## MATERIAL SHOWN:

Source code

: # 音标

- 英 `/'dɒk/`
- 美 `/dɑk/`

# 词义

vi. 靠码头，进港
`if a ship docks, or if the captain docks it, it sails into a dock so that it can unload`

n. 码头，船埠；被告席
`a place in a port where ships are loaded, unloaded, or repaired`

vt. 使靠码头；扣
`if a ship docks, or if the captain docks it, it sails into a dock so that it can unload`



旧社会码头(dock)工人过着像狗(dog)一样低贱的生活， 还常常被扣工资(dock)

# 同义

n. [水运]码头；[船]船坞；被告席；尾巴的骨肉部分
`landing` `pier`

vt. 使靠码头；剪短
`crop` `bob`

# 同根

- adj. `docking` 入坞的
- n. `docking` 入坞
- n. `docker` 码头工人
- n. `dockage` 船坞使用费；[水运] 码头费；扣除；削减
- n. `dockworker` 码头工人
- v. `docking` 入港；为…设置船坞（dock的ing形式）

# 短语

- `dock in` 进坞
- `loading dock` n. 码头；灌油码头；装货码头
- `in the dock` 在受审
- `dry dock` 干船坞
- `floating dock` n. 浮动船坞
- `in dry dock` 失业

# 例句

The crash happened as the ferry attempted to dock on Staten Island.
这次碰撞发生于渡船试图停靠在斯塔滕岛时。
==
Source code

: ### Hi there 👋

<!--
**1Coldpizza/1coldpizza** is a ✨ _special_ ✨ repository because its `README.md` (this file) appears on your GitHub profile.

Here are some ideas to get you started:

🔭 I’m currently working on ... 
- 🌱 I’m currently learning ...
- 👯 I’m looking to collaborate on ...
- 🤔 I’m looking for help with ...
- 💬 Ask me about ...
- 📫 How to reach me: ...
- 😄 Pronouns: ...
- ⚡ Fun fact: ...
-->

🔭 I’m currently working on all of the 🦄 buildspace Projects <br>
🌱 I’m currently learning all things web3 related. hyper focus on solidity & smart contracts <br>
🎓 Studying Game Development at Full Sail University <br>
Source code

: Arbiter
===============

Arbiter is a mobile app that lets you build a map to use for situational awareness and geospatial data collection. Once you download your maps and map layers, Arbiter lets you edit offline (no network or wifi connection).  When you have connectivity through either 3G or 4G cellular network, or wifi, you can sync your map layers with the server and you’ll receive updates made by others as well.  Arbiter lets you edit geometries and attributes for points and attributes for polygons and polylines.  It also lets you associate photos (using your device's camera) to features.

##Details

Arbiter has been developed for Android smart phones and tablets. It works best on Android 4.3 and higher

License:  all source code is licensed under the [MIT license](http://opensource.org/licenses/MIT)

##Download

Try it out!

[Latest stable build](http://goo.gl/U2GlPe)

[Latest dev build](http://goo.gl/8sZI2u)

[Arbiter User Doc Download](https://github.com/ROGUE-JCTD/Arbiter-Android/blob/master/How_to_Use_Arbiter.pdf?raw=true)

## EXERCISE OBJECTIVE:
Figure out how many lines in the entries above contain "working". Write only that number.

## RESPONSE FOR THIS EXERCISE:
2